Il faut neuf mois pour remettre l’usine en marche et retrouver le niveau d’activité prévu en l’absence de sinistre (le 1er juin de l’année N+1). Pour maintenir l’activité de l’entreprise, il a fallu louer des locaux temporaires et du matériel de remplacement, recourir à des heures supplémentaires. Le coût de ces frais supplémentaires s’est élevé à 138 000 euros. 12 000 euros de frais fixes ont été économisés exceptionnellement.
Le taux de marge brute est évalué à 40 % du chiffre d’affaires, dont 30% pour les frais fixes et 10 % pour le bénéfice.

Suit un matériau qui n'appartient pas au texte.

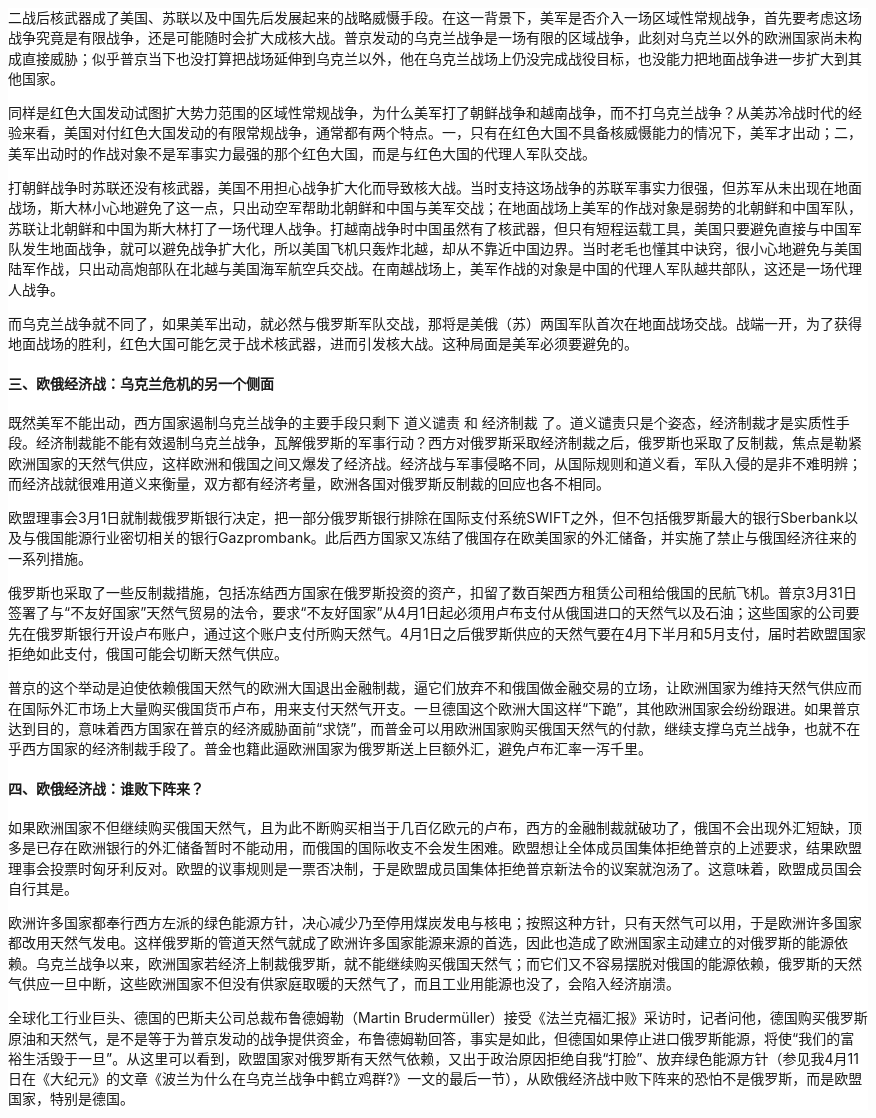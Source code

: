  </h4>
 <p>
  二战后核武器成了美国、苏联以及中国先后发展起来的战略威慑手段。在这一背景下，美军是否介入一场区域性常规战争，首先要考虑这场战争究竟是有限战争，还是可能随时会扩大成核大战。普京发动的乌克兰战争是一场有限的区域战争，此刻对乌克兰以外的欧洲国家尚未构成直接威胁；似乎普京当下也没打算把战场延伸到乌克兰以外，他在乌克兰战场上仍没完成战役目标，也没能力把地面战争进一步扩大到其他国家。
 </p>
 <p>
  同样是红色大国发动试图扩大势力范围的区域性常规战争，为什么美军打了朝鲜战争和越南战争，而不打乌克兰战争？从美苏冷战时代的经验来看，美国对付红色大国发动的有限常规战争，通常都有两个特点。一，只有在红色大国不具备核威慑能力的情况下，美军才出动；二，美军出动时的作战对象不是军事实力最强的那个红色大国，而是与红色大国的代理人军队交战。
 </p>
 <p>
  打朝鲜战争时苏联还没有核武器，美国不用担心战争扩大化而导致核大战。当时支持这场战争的苏联军事实力很强，但苏军从未出现在地面战场，斯大林小心地避免了这一点，只出动空军帮助北朝鲜和中国与美军交战；在地面战场上美军的作战对象是弱势的北朝鲜和中国军队，苏联让北朝鲜和中国为斯大林打了一场代理人战争。打越南战争时中国虽然有了核武器，但只有短程运载工具，美国只要避免直接与中国军队发生地面战争，就可以避免战争扩大化，所以美国飞机只轰炸北越，却从不靠近中国边界。当时老毛也懂其中诀窍，很小心地避免与美国陆军作战，只出动高炮部队在北越与美国海军航空兵交战。在南越战场上，美军作战的对象是中国的代理人军队越共部队，这还是一场代理人战争。
 </p>
 <p>
  而乌克兰战争就不同了，如果美军出动，就必然与俄罗斯军队交战，那将是美俄（苏）两国军队首次在地面战场交战。战端一开，为了获得地面战场的胜利，红色大国可能乞灵于战术核武器，进而引发核大战。这种局面是美军必须要避免的。
 </p>
 <h4>
  三、欧俄经济战：乌克兰危机的另一个侧面
 </h4>
 <p>
  既然美军不能出动，西方国家遏制乌克兰战争的主要手段只剩下
  <ok href="https://www.epochtimes.com/gb/tag/%E9%81%93%E4%B9%89%E8%B0%B4%E8%B4%A3.html">
   道义谴责
  </ok>
  和
  <ok href="https://www.epochtimes.com/gb/tag/%E7%BB%8F%E6%B5%8E%E5%88%B6%E8%A3%81.html">
   经济制裁
  </ok>
  了。道义谴责只是个姿态，经济制裁才是实质性手段。经济制裁能不能有效遏制乌克兰战争，瓦解俄罗斯的军事行动？西方对俄罗斯采取经济制裁之后，俄罗斯也采取了反制裁，焦点是勒紧欧洲国家的天然气供应，这样欧洲和俄国之间又爆发了经济战。经济战与军事侵略不同，从国际规则和道义看，军队入侵的是非不难明辨；而经济战就很难用道义来衡量，双方都有经济考量，欧洲各国对俄罗斯反制裁的回应也各不相同。
 </p>
 <p>
  欧盟理事会3月1日就制裁俄罗斯银行决定，把一部分俄罗斯银行排除在国际支付系统SWIFT之外，但不包括俄罗斯最大的银行Sberbank以及与俄国能源行业密切相关的银行Gazprombank。此后西方国家又冻结了俄国存在欧美国家的外汇储备，并实施了禁止与俄国经济往来的一系列措施。
 </p>
 <p>
  俄罗斯也采取了一些反制裁措施，包括冻结西方国家在俄罗斯投资的资产，扣留了数百架西方租赁公司租给俄国的民航飞机。普京3月31日签署了与“不友好国家”天然气贸易的法令，要求“不友好国家”从4月1日起必须用卢布支付从俄国进口的天然气以及石油；这些国家的公司要先在俄罗斯银行开设卢布账户，通过这个账户支付所购天然气。4月1日之后俄罗斯供应的天然气要在4月下半月和5月支付，届时若欧盟国家拒绝如此支付，俄国可能会切断天然气供应。
 </p>
 <p>
  普京的这个举动是迫使依赖俄国天然气的欧洲大国退出金融制裁，逼它们放弃不和俄国做金融交易的立场，让欧洲国家为维持天然气供应而在国际外汇市场上大量购买俄国货币卢布，用来支付天然气开支。一旦德国这个欧洲大国这样“下跪”，其他欧洲国家会纷纷跟进。如果普京达到目的，意味着西方国家在普京的经济威胁面前“求饶”，而普金可以用欧洲国家购买俄国天然气的付款，继续支撑乌克兰战争，也就不在乎西方国家的经济制裁手段了。普金也籍此逼欧洲国家为俄罗斯送上巨额外汇，避免卢布汇率一泻千里。
 </p>
 <h4>
  四、欧俄经济战：谁败下阵来？
 </h4>
 <p>
  如果欧洲国家不但继续购买俄国天然气，且为此不断购买相当于几百亿欧元的卢布，西方的金融制裁就破功了，俄国不会出现外汇短缺，顶多是已存在欧洲银行的外汇储备暂时不能动用，而俄国的国际收支不会发生困难。欧盟想让全体成员国集体拒绝普京的上述要求，结果欧盟理事会投票时匈牙利反对。欧盟的议事规则是一票否决制，于是欧盟成员国集体拒绝普京新法令的议案就泡汤了。这意味着，欧盟成员国会自行其是。
 </p>
 <p>
  欧洲许多国家都奉行西方左派的绿色能源方针，决心减少乃至停用煤炭发电与核电；按照这种方针，只有天然气可以用，于是欧洲许多国家都改用天然气发电。这样俄罗斯的管道天然气就成了欧洲许多国家能源来源的首选，因此也造成了欧洲国家主动建立的对俄罗斯的能源依赖。乌克兰战争以来，欧洲国家若经济上制裁俄罗斯，就不能继续购买俄国天然气；而它们又不容易摆脱对俄国的能源依赖，俄罗斯的天然气供应一旦中断，这些欧洲国家不但没有供家庭取暖的天然气了，而且工业用能源也没了，会陷入经济崩溃。
 </p>
 <p>
  全球化工行业巨头、德国的巴斯夫公司总裁布鲁德姆勒（Martin Brudermüller）接受《法兰克福汇报》采访时，记者问他，德国购买俄罗斯原油和天然气，是不是等于为普京发动的战争提供资金，布鲁德姆勒回答，事实是如此，但德国如果停止进口俄罗斯能源，将使“我们的富裕生活毁于一旦”。从这里可以看到，欧盟国家对俄罗斯有天然气依赖，又出于政治原因拒绝自我“打脸”、放弃绿色能源方针（参见我4月11日在《大纪元》的文章《波兰为什么在乌克兰战争中鹤立鸡群?》一文的最后一节），从欧俄经济战中败下阵来的恐怕不是俄罗斯，而是欧盟国家，特别是德国。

Eléments chiffrés | En euros |
CA de l’année précédente | 1 520 000 |
CA prévu (compte tenu d’une progression escomptée de 15 %) | 1 750 000 |
CA réalisé | 1 227 500 |
Baisse du chiffre d’affaires (CA) = CA prévu – CA réalisé | 522 500 |
Charges variables (60 % du CA réalisé) | 736 500 |
Charges fixes (30 % du CA prévu — Frais fixes épargnés) | 513 000 |
Frais supplémentaires engagés | 138 000 |
Total des charges et des frais = Charges variables + Charges fixes + Frais supplémentaires | 1 387 500 |
Compte de résultat : solde négatif = CA réalisé – total des charges et des frais | — 160 000 |
Bénéfice escompté non réalisé du fait du sinistre 10 % du CA prévu | 175 000 |
Perte de la marge brute (baisse du CA x taux de marge brute de 40 %) | 209 000 |
Frais supplémentaires engagés | +138 000 |
Frais fixes épargnés | -12 000 |
Indemnité versée = Perte de la marge brute + Frais supplémentaires engagés — Frais fixes épargnés | 335 000 |
L’indemnité pertes d’exploitation de 335 000 euros permet de compenser la perte de 160 000 euros et de reconstituer le bénéfice escompté de 175 000 euros.